# Red Bull on the fly



## Barristerfly

Caught on a 10 wt at Ft. Pickens and released to fight another day.


----------



## Mad Hooker

Barristerfly said:


> Caught on a 10 wt at Ft. Pickens and released to fight another day.


Nice... did you site cast to him? That water looks so clear right there


----------



## CaptHarry

Very nice:thumbup:


----------



## Sunshine

Barristerfly said:


> Caught on a 10 wt at Ft. Pickens and released to fight another day.


I'm thinking of heading down to Pensacola in a few weeks. How's the overall fly fishing. Specks and Reds, are they still on the lights at night?


----------



## Barristerfly

Redfish on fly


----------



## Barristerfly

*First Pompano on Fly*

Caught three on Sunday.


----------



## captainblack

Barristerfly said:


> Caught three on Sunday.


May I ask what kind of fly you were throwing? I've never flyfished for pompano but thought about giving it a try since I've started tying some flies and small jigs. Are you sight casting or casting into a current, I am completely clueless on pomps on the fly, got plenty of reds, trout, ladies and a few spanish, really wanna add pompano to my list.


----------



## Barristerfly

Here is the homebrew fly I used based on the clouser pattern. I caught all three b/t the first and second sandbars. Used an intermediate sinking line. The fly needs to sink so if you have a floating line it may not work.
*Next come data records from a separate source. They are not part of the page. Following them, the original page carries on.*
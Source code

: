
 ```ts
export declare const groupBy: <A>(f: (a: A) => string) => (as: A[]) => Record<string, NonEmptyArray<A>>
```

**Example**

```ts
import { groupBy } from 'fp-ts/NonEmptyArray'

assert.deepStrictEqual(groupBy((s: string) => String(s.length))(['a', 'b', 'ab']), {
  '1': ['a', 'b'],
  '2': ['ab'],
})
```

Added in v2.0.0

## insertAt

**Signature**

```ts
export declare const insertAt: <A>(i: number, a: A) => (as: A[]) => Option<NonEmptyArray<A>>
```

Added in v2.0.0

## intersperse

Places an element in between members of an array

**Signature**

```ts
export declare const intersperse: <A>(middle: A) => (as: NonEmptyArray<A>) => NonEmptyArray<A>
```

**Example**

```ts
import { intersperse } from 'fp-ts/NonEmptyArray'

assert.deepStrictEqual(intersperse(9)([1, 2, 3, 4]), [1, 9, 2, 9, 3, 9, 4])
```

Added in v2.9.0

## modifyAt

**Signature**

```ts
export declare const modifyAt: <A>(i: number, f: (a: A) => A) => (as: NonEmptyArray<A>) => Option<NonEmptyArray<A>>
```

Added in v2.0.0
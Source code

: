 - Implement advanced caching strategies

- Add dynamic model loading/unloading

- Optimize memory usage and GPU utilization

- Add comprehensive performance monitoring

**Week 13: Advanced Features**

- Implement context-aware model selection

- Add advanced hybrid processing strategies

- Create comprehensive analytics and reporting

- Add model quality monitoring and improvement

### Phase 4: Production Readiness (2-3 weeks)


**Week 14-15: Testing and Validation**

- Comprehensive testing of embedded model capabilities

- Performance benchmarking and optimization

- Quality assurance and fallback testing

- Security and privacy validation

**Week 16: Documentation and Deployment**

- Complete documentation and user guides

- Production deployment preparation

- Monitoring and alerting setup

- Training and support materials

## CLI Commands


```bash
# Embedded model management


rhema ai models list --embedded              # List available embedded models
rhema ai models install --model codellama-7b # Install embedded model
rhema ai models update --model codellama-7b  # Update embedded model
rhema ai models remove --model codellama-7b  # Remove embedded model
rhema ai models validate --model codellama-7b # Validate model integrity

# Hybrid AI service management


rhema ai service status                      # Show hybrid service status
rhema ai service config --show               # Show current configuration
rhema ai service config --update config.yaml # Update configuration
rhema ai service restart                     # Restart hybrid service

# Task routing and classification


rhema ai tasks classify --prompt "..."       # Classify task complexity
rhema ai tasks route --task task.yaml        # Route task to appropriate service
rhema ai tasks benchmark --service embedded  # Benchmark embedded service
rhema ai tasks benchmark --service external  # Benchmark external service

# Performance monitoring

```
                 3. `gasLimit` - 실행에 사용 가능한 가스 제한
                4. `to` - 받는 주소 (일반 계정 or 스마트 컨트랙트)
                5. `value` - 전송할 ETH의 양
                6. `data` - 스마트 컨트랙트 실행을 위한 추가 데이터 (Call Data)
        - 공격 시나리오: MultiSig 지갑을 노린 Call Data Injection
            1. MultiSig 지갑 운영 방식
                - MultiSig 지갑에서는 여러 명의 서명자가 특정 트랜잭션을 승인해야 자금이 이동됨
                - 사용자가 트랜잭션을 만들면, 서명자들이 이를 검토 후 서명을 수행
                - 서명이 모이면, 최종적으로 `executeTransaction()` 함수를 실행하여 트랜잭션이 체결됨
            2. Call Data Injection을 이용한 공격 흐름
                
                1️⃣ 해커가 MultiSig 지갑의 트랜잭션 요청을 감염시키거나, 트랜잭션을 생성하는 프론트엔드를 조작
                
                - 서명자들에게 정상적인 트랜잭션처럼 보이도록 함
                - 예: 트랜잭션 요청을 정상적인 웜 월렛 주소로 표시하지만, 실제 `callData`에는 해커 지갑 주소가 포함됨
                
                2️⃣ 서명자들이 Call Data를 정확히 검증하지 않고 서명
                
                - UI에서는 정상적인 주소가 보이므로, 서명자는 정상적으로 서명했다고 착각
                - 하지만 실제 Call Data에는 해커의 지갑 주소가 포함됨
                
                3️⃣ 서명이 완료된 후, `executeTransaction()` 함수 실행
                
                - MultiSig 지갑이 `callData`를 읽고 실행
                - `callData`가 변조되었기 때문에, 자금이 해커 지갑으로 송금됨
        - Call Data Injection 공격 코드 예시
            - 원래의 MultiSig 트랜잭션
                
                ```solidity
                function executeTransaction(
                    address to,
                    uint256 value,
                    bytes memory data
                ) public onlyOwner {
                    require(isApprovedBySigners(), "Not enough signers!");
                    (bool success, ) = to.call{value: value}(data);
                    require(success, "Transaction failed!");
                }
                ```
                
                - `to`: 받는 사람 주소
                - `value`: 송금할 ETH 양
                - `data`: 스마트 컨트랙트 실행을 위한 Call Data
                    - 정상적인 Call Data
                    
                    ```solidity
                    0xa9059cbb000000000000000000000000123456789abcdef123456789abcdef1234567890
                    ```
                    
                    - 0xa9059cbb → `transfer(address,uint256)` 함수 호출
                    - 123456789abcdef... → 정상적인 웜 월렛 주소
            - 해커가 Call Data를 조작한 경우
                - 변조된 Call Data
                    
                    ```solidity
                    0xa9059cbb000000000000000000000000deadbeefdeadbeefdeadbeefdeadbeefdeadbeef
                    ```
I was site casting to a spot but not necessarily a fish.


----------



## gatoryak

Killer Catch - I'm dying to catch some pomps on the fly - any tips for a newbie?


----------



## Charlie2

*Reds on the Fly*

Good looking fly(and catch).

I like to use a Clouser type fly, but lean towards yellow/red/orange color for redfish.

I also use the same fly(but shorter) in pink/white for Pompano.

Have a nice day. C2


----------



## Yut fisher

*Nice fish*

Hey man I saw you on Sunday fishing in the surf. I was on a boat chasing Jacks all day up and down Pickens.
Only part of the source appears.